Benê Ricardo é sinônimo de resistência, resiliência, sucesso e inspiração para muitos(as) chefs pretos(as) no Brasil. Com a ajuda de Fernando Ueda, amigo pessoal de Benê e quem guarda parte de seu acervo, a história dessa grande chef (que muitas vezes foi invisibilizada) é contada com muito orgulho neste texto que estará no livro. E por representar tantas pessoas e a história de uma gastronomia genuinamente brasileira é que temos essa grande chef na capa do primeiro volume da coleção.
Em 1981, aos 38 anos, Benê Ricardo foi a primeira mulher brasileira a receber um diploma de chef de cozinha no país. E nesse contexto de um momento da ditadura e do sexismo, Benê Ricardo fez história na gastronomia – foi e sempre será parte da história de muitas mulheres cozinheiras e chefs no Brasil.
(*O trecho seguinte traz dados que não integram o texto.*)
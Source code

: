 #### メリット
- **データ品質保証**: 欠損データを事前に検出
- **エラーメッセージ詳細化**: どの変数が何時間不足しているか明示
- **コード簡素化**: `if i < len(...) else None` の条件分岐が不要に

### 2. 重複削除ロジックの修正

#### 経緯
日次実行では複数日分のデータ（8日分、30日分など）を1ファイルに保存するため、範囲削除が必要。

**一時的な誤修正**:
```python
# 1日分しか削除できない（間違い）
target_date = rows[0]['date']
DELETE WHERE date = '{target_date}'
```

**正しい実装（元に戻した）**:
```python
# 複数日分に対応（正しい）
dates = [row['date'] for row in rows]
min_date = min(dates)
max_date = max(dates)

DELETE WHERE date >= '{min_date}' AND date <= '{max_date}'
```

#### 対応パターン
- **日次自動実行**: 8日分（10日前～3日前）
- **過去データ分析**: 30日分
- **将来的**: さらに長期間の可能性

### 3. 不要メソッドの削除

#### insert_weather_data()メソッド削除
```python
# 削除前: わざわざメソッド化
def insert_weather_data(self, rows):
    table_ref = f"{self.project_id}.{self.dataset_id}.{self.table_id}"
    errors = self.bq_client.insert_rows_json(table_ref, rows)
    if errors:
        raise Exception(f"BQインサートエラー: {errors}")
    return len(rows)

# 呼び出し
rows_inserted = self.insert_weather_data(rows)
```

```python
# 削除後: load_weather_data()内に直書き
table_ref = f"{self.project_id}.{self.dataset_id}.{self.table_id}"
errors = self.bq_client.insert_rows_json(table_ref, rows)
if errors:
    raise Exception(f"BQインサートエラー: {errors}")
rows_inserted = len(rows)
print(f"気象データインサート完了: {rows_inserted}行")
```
Mineira de Ouro Fino, ficou órfã aos 12 anos e virou empregada doméstica nessa idade. Trabalhando na casa de uma família de descendentes de europeus, recebeu o convite para acompanhá-los e partiu rumo à Europa, voltando de lá (anos depois) especialista em culinária alemã. Ganhou um concurso de receitas da Revista Cláudia e seu prêmio foi trabalhar na cozinha experimental do periódico. E continuou a voar e a inspirar muitas futuras cozinheiras e chefs pretas.
Defensora da biodiversidade e dos insumos tipicamente brasileiros, Benê Ricardo sempre esteve na vanguarda. Como aponta Fernando Ueda, “(…) a chef morreu atualizada e também na vanguarda. Levou a taioba (verdura tipicamente presente na culinária popular mineira) para São Paulo, usava diferentes castanhas no preparo de biscoitos e era assertiva com seus pares nas cozinhas”. Se com os amigos a chef Benê era um doce, na cozinha sempre tinha alguém com medo de errar perto dela em função dela sempre querer a perfeição. E, quando a chamavam para fazer avaliações de restaurantes, sempre dizia a verdade – e isso não agradava outros chefs de cozinha e donos de restaurantes quando o preparo não estava dentro do padrão de qualidade da chef.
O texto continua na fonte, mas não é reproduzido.